Meeting: ACR Convergence 2025

Keywords: Anti-TNF Drugs, Biomarkers, Genomics and Proteomics, Inflammation, Therapy, complementary

Session Information

Date: Sunday, October 26, 2025

Title: (0098–0114) Spondyloarthritis Including Psoriatic Arthritis – Basic Science Poster

Session Type: Poster Session A

Session Time: 10:30AM-12:30PM

Background/Purpose: This study aims to:Characterize the NAD+ metabolome in CIRDs and their association with clinical traits.Evaluate the impact of TNFi therapy on NAD+ metabolome alterations.Test the potential of a group of NAD+ boosters to restore NAD+ alterations and promote anti-inflammatory effects.
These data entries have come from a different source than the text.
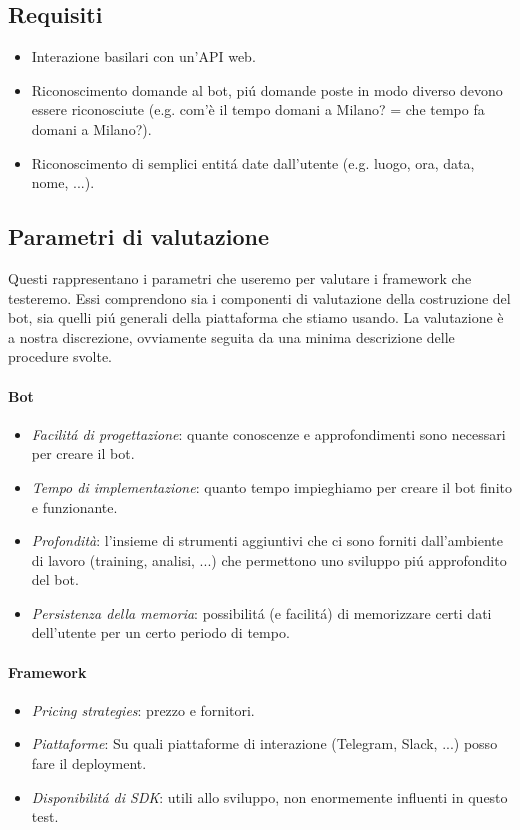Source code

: \documentclass[]{article}
\begin{document}
\subsection{Requisiti}
\begin{itemize}
\item Interazione basilari con un’API web.
\item Riconoscimento domande al bot, piú domande poste in modo diverso devono essere riconosciute (e.g. com'è il tempo domani a Milano? = che tempo fa domani a Milano?).
\item Riconoscimento di semplici entitá date dall’utente (e.g. luogo, ora, data, nome, ...).
\end{itemize}

\subsection{Parametri di valutazione}
Questi rappresentano i parametri che useremo per valutare i framework che testeremo. Essi comprendono sia i componenti di valutazione della costruzione del bot, sia quelli piú generali della piattaforma che stiamo usando. La valutazione è a nostra discrezione, ovviamente seguita da una minima descrizione delle procedure svolte.

\paragraph{Bot}
\begin{itemize}
\item \textit{Facilitá di progettazione}: quante conoscenze e approfondimenti sono necessari per creare il bot.
\item \textit{Tempo di implementazione}: quanto tempo impieghiamo per creare il bot finito e funzionante.
\item \textit{Profondità}: l’insieme di strumenti aggiuntivi che ci sono forniti dall’ambiente di lavoro (training, analisi, ...) che permettono uno sviluppo piú approfondito del bot.
\item \textit{Persistenza della memoria}: possibilitá (e facilitá) di memorizzare certi dati dell’utente per un certo periodo di tempo.
\end{itemize}

\paragraph{Framework}
\begin{itemize}
\item \textit{Pricing strategies}: prezzo e fornitori.
\item \textit{Piattaforme}: Su quali piattaforme di interazione (Telegram, Slack, ...) posso fare il deployment.
\item \textit{Disponibilitá di SDK}: utili allo sviluppo, non enormemente influenti in questo test.
\end{itemize}
\end{document}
Methods: Whole blood samples were collected from 310 subjects: 70 healthy donors (HDs), 80 rheumatoid arthritis (RA) patients, 80 psoriatic arthritis (PsA) patients, and 80 spondyloarthritis (SpA) patients. Key NAD+ pathway metabolites (NAD+, NADH, NAM, NMN, NR, NADP and Tryp) were analyzed using two-dimensional Nuclear Magnetic Resonance. A longitudinal analysis in 90 CIRDs patients, 30 from each disease group, assessed NAD+ metabolome changes after 6 months of TNFi therapy. Peripheral blood mononuclear cells (PBMCs) from 45 patients (15 from each disease group) were treated ex-vivo with NAD+ boosters (NR, NMN, NRT, NRH, and NAR) for 24 hours, followed by intracellular NAD+/NADH measurement. In parallel, secreted inflammatory mediators were assessed (Olink Inflammation Panel, Cobiomic).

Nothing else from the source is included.